BMCR 2014.03.06

Hérodote: formes de pensée, figures du récit. Histoire. Série Histoire ancienne

, Hérodote: formes de pensée, figures du récit. Histoire. Série Histoire ancienne. Rennes: Presses Universitaires de Rennes, 2013. 206. ISBN 9782753521810. €16.00 (pb).

[Authors and titles are listed at the end of the review.]

Cours (‘ rheei‘) describes the flow both of the Nile and of historiographic discourse ( logos) (2.33); ‘ logos‘ denotes form of account and mode of thinking. Thus Alaux introduces this volume’s aim of addressing both how Herodotus thinks about the world and expresses himself; and how he relates to other thinkers and genres from antiquity to the present.
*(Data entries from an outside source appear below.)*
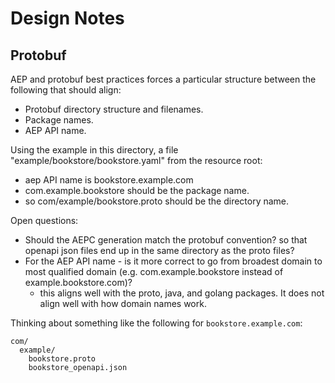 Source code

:# Design Notes

## Protobuf

AEP and protobuf best practices forces a particular structure between the following that should align:

- Protobuf directory structure and filenames.
- Package names.
- AEP API name.

Using the example in this directory, a file "example/bookstore/bookstore.yaml" from the resource root:

- aep API name is bookstore.example.com
- com.example.bookstore should be the package name.
- so com/example/bookstore.proto should be the directory name.

Open questions:

- Should the AEPC generation match the protobuf convention? so that openapi json files end up in the same directory as the proto files?
- For the AEP API name - is it more correct to go from broadest domain to most qualified domain (e.g. com.example.bookstore instead of example.bookstore.com)?
  - this aligns well with the proto, java, and golang packages. It does not align well with how domain names work.

Thinking about something like the following for `bookstore.example.com`:

```
com/
  example/
    bookstore.proto
    bookstore_openapi.json
``` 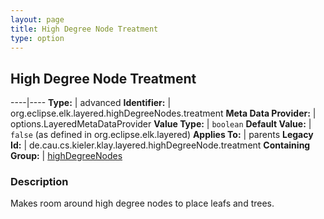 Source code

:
 ```yaml
---
layout: page
title: High Degree Node Treatment
type: option
---
```

## High Degree Node Treatment

----|----
**Type:** | advanced
**Identifier:** | org.eclipse.elk.layered.highDegreeNodes.treatment
**Meta Data Provider:** | options.LayeredMetaDataProvider
**Value Type:** | `boolean`
**Default Value:** | `false` (as defined in org.eclipse.elk.layered)
**Applies To:** | parents
**Legacy Id:** | de.cau.cs.kieler.klay.layered.highDegreeNode.treatment
**Containing Group:** | [highDegreeNodes](org-eclipse-elk-layered-highDegreeNodes)

### Description

Makes room around high degree nodes to place leafs and trees.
The subsequent elegant overview sets themes of each paper in context, bravely conjuring a unity from the somewhat disparate contents.

Mezzadri’s fascinating chapter focuses on Skyles and Anacharsis, each dabbling unhappily in foreign cult, juxtaposing Pentheus’s portrayal in Euripides’ Bakchai and exposing resonances of both schema and linguistic expression. (Mezzadri envisages direct influence: of Euripides reading Herodotus, and versions of Pentheus’s misfortunes close to Euripides’ circulating in Herodotus’s time.) The grim trajectories of these ethnographer-anthropologist figures bring out the difficulties of crossing cultural barriers and reflect on Herodotus’s undertaking: Mezzadri compares contemporary anthropology’s reflections on epistemological limits. Here even (Greek) gods champion cultural relativism; the fantasy of total acculturation is a culpable illusion; how could other civilizations be explained in full? The chapter left me wondering about the existence of these tragic ‘récits jumaux’. Is Herodotus working with stories really told by Scythians? How far is he consciously framing these figures in this way?

Demont (lightly modifying a previous article) begins with Montaigne, whose thesis about the difficulty of changing an established law or custom despite the fragility of its original establishment drew on Herodotus, but dealt with a question not asked by the Father of History: how should one respect customs known to be fragile and relative? That absence invites us to qualify the familiar reading of Histories 3.38 as cultural relativism: for Herodotus does not advance a psychological justification for people’s valuing highly their own customs. He stages not the customs of the Indians, but the phenomenon of reciprocal incomprehension between foreign peoples. Herodotus’s neutral comment about Indian cannibalism makes the two descriptive elements quasi-equivalent (an effect captured by Demont through the use of two relatives: ‘les Indiens qu’on appelle Callaties, qui mangent leurs parents’, 41). Rather than simply cultural ‘tradition’, nomos for Herodotus is a belief or thought which ‘implies assent, emotion, and fierce determination’ (42; translations are mine), which is why Cambyses is mad not to respect the Egyptians’ belief. I am unconvinced by Demont’s remark that since nomos is nowhere else master so much as it is in Greece, recognition of its sovereignty permits acceptance and understanding of others but ‘also explains the superiority of Greece’ (45). But what about Egypt? (which as Demont observes is par excellence the land of nomos).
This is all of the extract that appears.